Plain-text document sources
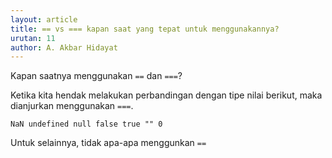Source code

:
 ```yaml
---
layout: article
title: == vs === kapan saat yang tepat untuk menggunakannya?
urutan: 11
author: A. Akbar Hidayat
---
```


Kapan saatnya menggunakan `==` dan `===`?

Ketika kita hendak melakukan perbandingan dengan tipe nilai berikut, maka dianjurkan menggunakan `===`.

`NaN undefined null false true "" 0`

Untuk selainnya, tidak apa-apa menggunkan `==`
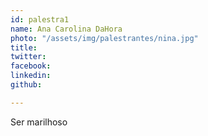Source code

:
 ```yaml
---
id: palestra1
name: Ana Carolina DaHora
photo: "/assets/img/palestrantes/nina.jpg"
title:
twitter:
facebook:
linkedin:
github:

---
```


Ser marilhoso
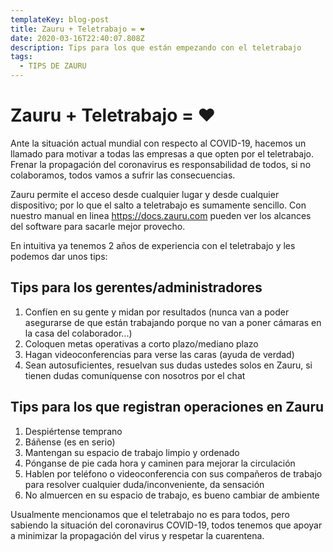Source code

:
 ```yaml
---
templateKey: blog-post
title: Zauru + Teletrabajo = ❤
date: 2020-03-16T22:40:07.808Z
description: Tips para los que están empezando con el teletrabajo
tags:
  - TIPS DE ZAURU
---
```

# Zauru + Teletrabajo = ❤

Ante la situación actual mundial con respecto al COVID-19, hacemos un llamado para motivar a todas las empresas a que opten por el teletrabajo. Frenar la propagación del coronavirus es responsabilidad de todos, si no colaboramos, todos vamos a sufrir las consecuencias.

Zauru permite el acceso desde cualquier lugar y desde cualquier dispositivo; por lo que el salto a teletrabajo es sumamente sencillo. Con nuestro manual en linea https://docs.zauru.com pueden ver los alcances del software para sacarle mejor provecho.

En intuitiva ya tenemos 2 años de experiencia con el teletrabajo y les podemos dar unos tips:



## Tips para los gerentes/administradores

1. Confíen en su gente y midan por resultados (nunca van a poder asegurarse de que están trabajando porque no van a poner cámaras en la casa del colaborador...)
2. Coloquen metas operativas a corto plazo/mediano plazo
3. Hagan videoconferencias para verse las caras (ayuda de verdad)
4. Sean autosuficientes, resuelvan sus dudas ustedes solos en Zauru, si tienen dudas comuníquense con nosotros por el chat 

## Tips para los que registran operaciones en Zauru

1. Despiértense temprano
2. Báñense (es en serio)
3. Mantengan su espacio de trabajo limpio y ordenado
4. Pónganse de pie cada hora y caminen para mejorar la circulación
5. Hablen por teléfono o videoconferencia con sus compañeros de trabajo para resolver cualquier duda/inconveniente, da sensación 
6. No almuercen en su espacio de trabajo, es bueno cambiar de ambiente

 

Usualmente mencionamos que el teletrabajo no es para todos, pero sabiendo la situación del coronavirus COVID-19, todos tenemos que apoyar a minimizar la propagación del virus y respetar la cuarentena.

Work instructions:
Skip every picture, and restate word for word only the lines above from the line containing "Untuk selainnya, tidak" to the line containing "1. Confíen en", both of them included.

Output:
Untuk selainnya, tidak apa-apa menggunkan `==`
Source code

:
 ```yaml
---
id: palestra1
name: Ana Carolina DaHora
photo: "/assets/img/palestrantes/nina.jpg"
title:
twitter:
facebook:
linkedin:
github:

---
```


Ser marilhoso
Source code

:
 ```yaml
---
templateKey: blog-post
title: Zauru + Teletrabajo = ❤
date: 2020-03-16T22:40:07.808Z
description: Tips para los que están empezando con el teletrabajo
tags:
  - TIPS DE ZAURU
---
```

# Zauru + Teletrabajo = ❤

Ante la situación actual mundial con respecto al COVID-19, hacemos un llamado para motivar a todas las empresas a que opten por el teletrabajo. Frenar la propagación del coronavirus es responsabilidad de todos, si no colaboramos, todos vamos a sufrir las consecuencias.

Zauru permite el acceso desde cualquier lugar y desde cualquier dispositivo; por lo que el salto a teletrabajo es sumamente sencillo. Con nuestro manual en linea https://docs.zauru.com pueden ver los alcances del software para sacarle mejor provecho.

En intuitiva ya tenemos 2 años de experiencia con el teletrabajo y les podemos dar unos tips:



## Tips para los gerentes/administradores

1. Confíen en su gente y midan por resultados (nunca van a poder asegurarse de que están trabajando porque no van a poner cámaras en la casa del colaborador...)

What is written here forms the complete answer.